Temple block

Modern wooden temple blocks from industrial production with beater
Street musicians with Big Drum and Granite Blocks (in the foreground) during Carnival of Basel 2013

The temple block is a percussion instrument originating in China, Japan and Korea where it is used in religious ceremonies.

It is a carved hollow wooden instrument with a large slit. In its traditional form, the wooden fish, the shape is somewhat bulbous; modern instruments are also used which are rectangular in shape. Several blocks of varying sizes are often used together to give a variety of pitches. In Western music, their use can be traced back to early jazz drummers, and they are not uncommon in modern orchestral music, where they are also called dragons' mouths.

Its sound is similar to that of the wood block, although temple blocks have a darker, more "hollow" timbre.

It can be clearly heard in Leroy Anderson's The Syncopated Clock and is also used in Olivier Messiaen's only symphony, Turangalîla, and his only opera, Saint-François d'Assise. Harrison Birtwistle calls for 4 temple blocks in his 2008 opera The Minotaur, Magnus Lindberg calls for 5 in Seht die Sonne and Pierre Boulez for one in Notations I-IV. Leonard Bernstein, George Benjamin and David Horne also used it in their compositions. Rush's songs Xanadu from their 1977 album A Farewell To Kings and The Trees from their 1978 album Hemispheres also use temple blocks - the blocks that Neil Peart is striking in these tracks can be heard very clearly.

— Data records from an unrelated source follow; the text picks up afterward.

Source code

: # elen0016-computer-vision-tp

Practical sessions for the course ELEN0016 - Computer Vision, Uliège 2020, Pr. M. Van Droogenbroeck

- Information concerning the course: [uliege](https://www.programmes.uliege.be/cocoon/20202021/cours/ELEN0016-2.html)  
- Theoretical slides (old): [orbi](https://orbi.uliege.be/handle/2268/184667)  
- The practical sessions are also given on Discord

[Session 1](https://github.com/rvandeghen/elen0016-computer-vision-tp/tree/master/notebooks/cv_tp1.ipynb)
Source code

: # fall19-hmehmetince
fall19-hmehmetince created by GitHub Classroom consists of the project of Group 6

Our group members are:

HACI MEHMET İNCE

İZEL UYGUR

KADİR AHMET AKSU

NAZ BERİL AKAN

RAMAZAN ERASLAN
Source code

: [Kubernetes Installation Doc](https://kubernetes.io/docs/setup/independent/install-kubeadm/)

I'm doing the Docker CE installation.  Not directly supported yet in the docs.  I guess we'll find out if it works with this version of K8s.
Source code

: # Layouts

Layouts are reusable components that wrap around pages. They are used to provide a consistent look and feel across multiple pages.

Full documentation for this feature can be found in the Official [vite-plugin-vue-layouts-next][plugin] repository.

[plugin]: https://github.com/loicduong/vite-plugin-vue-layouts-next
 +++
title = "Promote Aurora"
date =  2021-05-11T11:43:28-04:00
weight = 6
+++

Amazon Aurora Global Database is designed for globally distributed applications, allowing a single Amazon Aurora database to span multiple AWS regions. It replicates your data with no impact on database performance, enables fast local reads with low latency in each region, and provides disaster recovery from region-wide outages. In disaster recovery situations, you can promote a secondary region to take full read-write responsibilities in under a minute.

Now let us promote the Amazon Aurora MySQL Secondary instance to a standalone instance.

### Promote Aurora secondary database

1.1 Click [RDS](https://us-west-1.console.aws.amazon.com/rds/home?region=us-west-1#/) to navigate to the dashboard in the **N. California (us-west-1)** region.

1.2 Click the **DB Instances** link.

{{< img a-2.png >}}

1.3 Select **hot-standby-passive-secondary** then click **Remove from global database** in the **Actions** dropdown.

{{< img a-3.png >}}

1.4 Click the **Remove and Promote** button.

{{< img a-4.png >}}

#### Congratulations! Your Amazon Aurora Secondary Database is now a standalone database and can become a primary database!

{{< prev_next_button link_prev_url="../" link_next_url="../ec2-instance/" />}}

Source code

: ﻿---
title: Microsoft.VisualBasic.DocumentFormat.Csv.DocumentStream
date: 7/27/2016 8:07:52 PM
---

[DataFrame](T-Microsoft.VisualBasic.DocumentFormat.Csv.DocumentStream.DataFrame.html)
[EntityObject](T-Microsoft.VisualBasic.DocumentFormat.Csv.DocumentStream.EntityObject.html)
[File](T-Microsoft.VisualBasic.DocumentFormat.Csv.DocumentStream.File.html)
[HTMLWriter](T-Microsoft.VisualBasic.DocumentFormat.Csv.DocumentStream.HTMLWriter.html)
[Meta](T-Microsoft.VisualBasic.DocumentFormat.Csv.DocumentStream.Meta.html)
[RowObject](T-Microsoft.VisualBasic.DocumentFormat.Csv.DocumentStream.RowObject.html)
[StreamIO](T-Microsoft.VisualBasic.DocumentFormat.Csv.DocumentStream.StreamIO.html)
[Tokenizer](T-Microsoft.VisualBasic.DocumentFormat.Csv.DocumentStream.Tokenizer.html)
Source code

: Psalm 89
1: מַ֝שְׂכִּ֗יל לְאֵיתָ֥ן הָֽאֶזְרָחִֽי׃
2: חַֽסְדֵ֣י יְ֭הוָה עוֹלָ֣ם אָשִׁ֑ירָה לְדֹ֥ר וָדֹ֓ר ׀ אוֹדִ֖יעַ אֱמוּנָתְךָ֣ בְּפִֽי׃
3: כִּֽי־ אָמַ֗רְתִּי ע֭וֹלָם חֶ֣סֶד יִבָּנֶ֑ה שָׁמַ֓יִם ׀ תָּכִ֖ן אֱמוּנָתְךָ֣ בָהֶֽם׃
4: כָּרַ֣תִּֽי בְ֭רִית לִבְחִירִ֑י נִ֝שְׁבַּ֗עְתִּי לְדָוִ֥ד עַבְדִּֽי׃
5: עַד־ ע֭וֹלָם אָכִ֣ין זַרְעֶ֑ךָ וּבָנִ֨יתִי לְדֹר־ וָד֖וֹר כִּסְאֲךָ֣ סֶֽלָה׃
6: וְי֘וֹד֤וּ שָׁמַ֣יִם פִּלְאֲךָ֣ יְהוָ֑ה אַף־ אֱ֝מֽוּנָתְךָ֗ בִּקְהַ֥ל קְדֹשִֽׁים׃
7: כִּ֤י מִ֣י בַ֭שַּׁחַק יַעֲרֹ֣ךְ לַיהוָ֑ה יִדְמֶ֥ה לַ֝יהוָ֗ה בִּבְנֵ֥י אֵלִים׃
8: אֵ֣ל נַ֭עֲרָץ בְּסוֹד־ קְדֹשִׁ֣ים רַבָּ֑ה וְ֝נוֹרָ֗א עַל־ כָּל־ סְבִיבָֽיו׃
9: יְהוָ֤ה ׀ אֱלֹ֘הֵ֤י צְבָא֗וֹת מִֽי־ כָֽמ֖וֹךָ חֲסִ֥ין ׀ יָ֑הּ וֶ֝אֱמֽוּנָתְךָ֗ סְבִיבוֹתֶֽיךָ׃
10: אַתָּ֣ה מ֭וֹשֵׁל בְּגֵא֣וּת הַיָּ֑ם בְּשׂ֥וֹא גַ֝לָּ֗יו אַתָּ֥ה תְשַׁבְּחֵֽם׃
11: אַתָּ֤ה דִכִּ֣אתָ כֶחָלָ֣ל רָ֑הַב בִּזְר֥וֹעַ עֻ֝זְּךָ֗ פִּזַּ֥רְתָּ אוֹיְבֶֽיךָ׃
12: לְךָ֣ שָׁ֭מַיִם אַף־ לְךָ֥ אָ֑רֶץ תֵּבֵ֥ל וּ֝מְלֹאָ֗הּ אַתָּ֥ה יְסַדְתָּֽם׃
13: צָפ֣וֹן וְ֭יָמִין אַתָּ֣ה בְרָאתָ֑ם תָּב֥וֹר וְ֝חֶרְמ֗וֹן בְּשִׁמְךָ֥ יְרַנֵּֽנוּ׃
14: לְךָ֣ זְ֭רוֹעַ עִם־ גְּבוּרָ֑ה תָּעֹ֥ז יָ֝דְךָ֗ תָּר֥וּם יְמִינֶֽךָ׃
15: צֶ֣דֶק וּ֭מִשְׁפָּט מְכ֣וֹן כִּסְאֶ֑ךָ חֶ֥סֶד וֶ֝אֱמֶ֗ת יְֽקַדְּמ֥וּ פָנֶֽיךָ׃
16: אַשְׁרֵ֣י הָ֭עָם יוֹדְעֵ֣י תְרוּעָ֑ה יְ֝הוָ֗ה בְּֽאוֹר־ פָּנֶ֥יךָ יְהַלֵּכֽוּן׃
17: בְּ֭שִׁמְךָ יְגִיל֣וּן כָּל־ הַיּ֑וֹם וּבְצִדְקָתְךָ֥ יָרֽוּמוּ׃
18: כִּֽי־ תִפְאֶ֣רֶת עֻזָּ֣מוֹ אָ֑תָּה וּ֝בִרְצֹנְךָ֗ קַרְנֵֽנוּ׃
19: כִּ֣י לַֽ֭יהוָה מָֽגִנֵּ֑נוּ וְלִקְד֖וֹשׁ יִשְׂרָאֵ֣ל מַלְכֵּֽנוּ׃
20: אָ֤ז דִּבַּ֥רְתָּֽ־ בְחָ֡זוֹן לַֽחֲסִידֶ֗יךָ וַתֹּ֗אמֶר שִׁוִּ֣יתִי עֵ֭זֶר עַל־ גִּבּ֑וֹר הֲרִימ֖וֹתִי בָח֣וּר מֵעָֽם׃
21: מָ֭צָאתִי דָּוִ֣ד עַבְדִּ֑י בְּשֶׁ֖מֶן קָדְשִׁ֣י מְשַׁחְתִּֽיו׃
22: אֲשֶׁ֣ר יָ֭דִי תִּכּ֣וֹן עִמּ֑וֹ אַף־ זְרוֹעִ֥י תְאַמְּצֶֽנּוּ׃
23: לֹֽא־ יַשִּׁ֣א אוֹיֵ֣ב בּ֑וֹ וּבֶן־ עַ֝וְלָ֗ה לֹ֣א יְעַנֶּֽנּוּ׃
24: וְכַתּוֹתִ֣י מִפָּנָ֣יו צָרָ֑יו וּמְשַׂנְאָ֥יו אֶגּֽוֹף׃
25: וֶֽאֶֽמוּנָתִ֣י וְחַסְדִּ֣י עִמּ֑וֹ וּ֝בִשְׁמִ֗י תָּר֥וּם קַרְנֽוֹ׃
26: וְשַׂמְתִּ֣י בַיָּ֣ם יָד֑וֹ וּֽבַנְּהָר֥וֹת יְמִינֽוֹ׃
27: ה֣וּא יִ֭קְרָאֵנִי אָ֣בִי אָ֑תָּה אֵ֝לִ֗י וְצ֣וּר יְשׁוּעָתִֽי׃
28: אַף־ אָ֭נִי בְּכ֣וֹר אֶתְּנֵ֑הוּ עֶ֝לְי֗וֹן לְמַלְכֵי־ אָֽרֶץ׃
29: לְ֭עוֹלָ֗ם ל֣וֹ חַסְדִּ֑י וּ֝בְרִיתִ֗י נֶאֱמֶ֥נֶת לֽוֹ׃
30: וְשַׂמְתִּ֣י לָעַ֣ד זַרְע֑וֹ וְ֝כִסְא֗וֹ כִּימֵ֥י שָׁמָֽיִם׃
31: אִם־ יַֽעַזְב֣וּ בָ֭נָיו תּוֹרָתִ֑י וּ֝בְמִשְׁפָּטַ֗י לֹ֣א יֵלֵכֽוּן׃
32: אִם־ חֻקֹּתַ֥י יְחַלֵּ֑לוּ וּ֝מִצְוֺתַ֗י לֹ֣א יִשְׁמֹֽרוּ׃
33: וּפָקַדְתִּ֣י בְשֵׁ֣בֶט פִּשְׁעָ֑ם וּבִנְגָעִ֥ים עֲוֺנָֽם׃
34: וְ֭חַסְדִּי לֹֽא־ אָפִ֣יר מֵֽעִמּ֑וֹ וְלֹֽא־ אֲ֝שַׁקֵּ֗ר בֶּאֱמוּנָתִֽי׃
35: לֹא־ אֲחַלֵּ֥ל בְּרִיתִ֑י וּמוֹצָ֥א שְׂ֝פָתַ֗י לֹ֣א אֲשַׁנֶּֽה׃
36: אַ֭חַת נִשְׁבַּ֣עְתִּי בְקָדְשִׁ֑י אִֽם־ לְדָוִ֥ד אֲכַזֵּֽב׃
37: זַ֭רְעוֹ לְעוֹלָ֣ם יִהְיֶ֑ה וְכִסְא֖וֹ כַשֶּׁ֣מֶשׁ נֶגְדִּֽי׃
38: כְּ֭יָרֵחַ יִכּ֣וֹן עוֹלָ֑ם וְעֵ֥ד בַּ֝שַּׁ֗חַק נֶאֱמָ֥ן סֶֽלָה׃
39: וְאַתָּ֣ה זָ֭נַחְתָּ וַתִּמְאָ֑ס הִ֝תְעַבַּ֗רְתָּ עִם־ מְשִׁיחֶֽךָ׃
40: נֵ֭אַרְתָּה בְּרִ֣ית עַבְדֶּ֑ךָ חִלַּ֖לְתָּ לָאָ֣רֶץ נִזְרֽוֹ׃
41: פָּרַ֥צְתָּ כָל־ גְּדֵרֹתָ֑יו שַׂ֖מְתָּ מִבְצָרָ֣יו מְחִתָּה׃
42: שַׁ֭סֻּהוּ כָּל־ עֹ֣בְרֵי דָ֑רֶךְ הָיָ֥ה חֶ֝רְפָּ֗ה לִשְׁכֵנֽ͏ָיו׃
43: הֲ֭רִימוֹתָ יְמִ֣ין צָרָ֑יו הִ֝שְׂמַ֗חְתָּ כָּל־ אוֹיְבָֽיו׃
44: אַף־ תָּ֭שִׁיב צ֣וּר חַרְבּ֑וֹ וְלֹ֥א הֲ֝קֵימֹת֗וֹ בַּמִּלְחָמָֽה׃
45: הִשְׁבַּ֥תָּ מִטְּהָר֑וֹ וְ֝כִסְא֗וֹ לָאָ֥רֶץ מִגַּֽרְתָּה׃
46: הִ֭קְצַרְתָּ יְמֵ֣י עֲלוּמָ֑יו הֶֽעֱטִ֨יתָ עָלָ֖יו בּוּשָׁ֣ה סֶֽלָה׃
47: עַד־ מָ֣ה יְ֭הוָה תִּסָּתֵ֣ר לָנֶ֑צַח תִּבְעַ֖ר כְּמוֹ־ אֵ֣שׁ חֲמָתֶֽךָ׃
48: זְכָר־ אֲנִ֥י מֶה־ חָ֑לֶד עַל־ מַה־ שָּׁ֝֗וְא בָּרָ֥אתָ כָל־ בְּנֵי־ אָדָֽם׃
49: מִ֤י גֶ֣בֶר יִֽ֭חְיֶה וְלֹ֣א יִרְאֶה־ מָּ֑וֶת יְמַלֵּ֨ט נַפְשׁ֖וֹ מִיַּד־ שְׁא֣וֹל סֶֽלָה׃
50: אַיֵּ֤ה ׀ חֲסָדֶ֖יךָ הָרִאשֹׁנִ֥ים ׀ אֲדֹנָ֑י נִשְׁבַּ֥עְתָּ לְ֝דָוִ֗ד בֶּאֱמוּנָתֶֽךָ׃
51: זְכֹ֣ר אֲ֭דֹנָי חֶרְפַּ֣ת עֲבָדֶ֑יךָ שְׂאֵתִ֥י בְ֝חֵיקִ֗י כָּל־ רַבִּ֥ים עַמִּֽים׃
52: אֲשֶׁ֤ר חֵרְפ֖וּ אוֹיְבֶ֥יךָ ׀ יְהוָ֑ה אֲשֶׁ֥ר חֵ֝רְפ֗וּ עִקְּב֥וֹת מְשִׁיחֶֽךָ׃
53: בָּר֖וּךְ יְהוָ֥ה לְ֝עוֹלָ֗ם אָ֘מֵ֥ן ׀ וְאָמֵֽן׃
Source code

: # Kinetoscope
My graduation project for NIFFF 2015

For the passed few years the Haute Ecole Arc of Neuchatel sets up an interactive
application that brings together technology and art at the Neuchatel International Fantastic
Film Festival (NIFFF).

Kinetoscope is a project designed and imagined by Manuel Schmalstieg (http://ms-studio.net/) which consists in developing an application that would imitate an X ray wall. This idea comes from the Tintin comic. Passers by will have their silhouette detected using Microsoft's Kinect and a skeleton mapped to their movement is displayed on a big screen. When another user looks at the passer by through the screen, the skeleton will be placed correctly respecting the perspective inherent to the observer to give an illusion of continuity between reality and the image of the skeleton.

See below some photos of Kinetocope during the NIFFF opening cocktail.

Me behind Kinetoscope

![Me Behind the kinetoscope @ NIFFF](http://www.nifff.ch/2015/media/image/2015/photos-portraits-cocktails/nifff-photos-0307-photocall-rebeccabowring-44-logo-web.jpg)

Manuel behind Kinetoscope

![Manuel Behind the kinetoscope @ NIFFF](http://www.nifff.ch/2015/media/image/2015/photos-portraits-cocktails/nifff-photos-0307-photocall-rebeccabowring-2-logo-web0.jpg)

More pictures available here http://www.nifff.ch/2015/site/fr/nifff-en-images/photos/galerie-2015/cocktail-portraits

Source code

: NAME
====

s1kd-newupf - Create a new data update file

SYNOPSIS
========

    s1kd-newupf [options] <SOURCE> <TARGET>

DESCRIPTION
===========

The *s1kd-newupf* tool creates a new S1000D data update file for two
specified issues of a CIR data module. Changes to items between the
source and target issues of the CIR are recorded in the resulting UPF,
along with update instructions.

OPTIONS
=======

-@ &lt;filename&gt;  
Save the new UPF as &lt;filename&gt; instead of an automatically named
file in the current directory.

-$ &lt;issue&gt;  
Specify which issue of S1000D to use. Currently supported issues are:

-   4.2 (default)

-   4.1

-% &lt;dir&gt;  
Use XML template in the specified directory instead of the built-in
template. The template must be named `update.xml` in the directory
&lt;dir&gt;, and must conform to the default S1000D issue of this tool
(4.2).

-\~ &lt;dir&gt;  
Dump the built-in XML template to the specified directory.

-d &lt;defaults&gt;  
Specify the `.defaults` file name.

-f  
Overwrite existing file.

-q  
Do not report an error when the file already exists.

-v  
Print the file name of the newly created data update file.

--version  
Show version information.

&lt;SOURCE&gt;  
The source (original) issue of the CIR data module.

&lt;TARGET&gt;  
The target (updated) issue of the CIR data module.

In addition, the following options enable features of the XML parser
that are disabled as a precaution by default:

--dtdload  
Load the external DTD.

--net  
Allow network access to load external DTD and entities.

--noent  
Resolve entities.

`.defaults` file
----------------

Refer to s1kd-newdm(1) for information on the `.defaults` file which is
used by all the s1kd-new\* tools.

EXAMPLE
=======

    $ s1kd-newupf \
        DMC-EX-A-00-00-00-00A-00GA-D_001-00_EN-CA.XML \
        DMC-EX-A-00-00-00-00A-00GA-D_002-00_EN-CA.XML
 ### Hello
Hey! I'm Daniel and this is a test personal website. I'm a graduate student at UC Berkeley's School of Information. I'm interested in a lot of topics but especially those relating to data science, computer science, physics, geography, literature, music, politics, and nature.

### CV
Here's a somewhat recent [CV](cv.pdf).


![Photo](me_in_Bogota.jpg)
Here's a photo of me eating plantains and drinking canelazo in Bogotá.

An updated version of traditional wooden temple blocks are so-called granite blocks, however not made of stone, but of waterproof plastic, and therefore often used instead of actual temple blocks e.g. by street orchestras, in that case usually mounted on a portable frame, either rolled on wheels or carried by the player on his or her shoulders while playing, as shown on the picture from the Carnival of Basel in 2013.